First of all, if you are traveling by plane, the following items would be helpful for your well-being and comfort:

  • Lumbar roll for your back (my lower back ached a lot during flight – I wish I had known this tip before I went!)
  • Eye shades
  • Ear plugs
  • Eye drops, lip balm & moisturizer (cabin air is very drying)
  • Large water bottle (very important to stay hydrated in flight, which means you need more than the standard 64 oz. of water per day. Add an extra 6-8 oz. of water for every hour you’re in the air. Limit your consumption of coffee and alcohol.)
  • Nutritious snacks, such as raisins and/or soda crackers
  • Order a special meal–low-salt, diabetic, vegetarian or kosher. It’ll be more nutritious than regular airline fare.

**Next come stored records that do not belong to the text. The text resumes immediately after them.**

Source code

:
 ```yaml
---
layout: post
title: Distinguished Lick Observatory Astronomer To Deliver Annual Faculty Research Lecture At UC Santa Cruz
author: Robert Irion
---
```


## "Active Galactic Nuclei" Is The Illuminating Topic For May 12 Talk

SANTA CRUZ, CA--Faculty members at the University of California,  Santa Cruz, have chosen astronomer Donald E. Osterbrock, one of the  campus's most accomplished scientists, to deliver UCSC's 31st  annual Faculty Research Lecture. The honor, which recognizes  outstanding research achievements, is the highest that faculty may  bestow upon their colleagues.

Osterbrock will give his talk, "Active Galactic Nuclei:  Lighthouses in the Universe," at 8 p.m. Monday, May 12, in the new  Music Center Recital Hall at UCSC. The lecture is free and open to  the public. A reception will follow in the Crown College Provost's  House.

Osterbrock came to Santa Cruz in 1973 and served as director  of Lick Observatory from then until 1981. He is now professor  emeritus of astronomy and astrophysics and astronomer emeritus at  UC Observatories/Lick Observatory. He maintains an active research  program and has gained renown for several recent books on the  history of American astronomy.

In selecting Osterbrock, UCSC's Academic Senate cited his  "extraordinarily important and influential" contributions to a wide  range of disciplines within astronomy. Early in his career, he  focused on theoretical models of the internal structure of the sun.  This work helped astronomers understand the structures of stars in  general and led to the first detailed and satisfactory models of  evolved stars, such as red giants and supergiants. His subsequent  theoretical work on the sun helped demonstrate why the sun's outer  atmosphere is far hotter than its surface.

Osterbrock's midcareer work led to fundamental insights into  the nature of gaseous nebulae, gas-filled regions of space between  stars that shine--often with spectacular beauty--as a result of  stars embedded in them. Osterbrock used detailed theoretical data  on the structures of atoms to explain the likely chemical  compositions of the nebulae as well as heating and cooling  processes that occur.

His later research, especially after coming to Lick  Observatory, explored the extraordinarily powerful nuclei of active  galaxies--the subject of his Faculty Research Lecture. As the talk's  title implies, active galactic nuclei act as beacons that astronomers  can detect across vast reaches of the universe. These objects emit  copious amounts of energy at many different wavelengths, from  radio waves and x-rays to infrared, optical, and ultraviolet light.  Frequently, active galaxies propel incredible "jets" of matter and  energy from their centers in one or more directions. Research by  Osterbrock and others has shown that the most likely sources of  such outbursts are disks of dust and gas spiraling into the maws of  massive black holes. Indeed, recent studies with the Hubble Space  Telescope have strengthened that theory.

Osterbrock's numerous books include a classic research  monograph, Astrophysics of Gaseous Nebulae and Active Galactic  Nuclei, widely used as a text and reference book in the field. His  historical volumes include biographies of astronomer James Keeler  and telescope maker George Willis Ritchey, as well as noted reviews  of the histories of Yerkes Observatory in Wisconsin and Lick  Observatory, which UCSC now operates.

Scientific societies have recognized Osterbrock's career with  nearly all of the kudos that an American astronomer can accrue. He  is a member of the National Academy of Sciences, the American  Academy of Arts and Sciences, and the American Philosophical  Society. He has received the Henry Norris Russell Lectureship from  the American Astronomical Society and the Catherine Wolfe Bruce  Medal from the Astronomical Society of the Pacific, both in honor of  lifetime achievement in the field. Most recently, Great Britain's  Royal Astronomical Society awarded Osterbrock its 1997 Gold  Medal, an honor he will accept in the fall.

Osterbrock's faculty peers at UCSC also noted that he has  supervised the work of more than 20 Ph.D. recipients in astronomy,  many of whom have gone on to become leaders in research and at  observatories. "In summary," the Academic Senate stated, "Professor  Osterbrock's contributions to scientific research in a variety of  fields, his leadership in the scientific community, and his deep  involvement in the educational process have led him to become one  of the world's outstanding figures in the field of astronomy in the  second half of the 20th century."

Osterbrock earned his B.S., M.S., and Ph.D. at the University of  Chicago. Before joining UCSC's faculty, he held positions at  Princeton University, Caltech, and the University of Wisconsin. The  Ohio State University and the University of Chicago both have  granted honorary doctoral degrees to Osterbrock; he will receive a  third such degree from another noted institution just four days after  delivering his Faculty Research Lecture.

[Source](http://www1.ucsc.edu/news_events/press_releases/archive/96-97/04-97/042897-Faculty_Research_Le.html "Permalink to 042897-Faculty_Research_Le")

While you’re on the plane, get up every hour and walk the length of the plane to keep your blood circulating and decrease the pressure on your back. If walking around isn’t possible (flight attendants serving others, for example), at least go to the back of the plane, stand for awhile, and do simple stretching exercises.

When you arrive at your destination, get outside and take a walk, especially if it’s still daylight. Not only will the walk improve your mood, energy level and circulation, but you’ll recover from jet lag more quickly as well.

If you’re lucky, your hotel will have a pool and/or fitness room. Take advantage of both! Be sure to pack a bathing suit, walking/running shoes, and exercise clothes. Get up ½ hour early and take a swim or walk on the treadmill. If you have your evening free, you can do your workout and then treat yourself to the whirlpool or sauna.

When I was in England, I stayed with friends, not at a hotel. However, I quickly learned that the Britons rely on their feet a lot more than their cars! We only took the car when we absolutely had to. We walked so much during the week I was there, I lost three pounds! My one friend runs or bikes to and from work every day, even in the rain–five miles each way. The family swims together (at an indoor pool) once a week; sometimes bikes to church; and the children are in a running club. Errands are done on foot–they use a metal pull-cart to carry their wares home. It was a rare sight to see an overweight Brit. I think Americans could learn a lot from them in this regard!

Unfortunately, my trip to Canada didn’t go as well as my trip to England. It was an emergency road trip (two days after I arrived home from England!) due to a death in the family. By the time we drove 10 hours and arrived at our hotel in the evening, I was crabby and tired and didn’t feel like taking a walk. Now that I look back on it, I should’ve dragged myself outside anyway–it would’ve made me feel better afterwards.

According to Rebecca Johnson and Bill Tulin (the other author of Travel Fitness), to preserve your hard-earned fitness level, exercise at least every third day while on the road. Perform at least a third of your aerobic routine at your typical level of intensity and complete your strength-training program at least once a week, using the same amount of resistance.

Keeping at least part of your routine intact will keep your energy level up.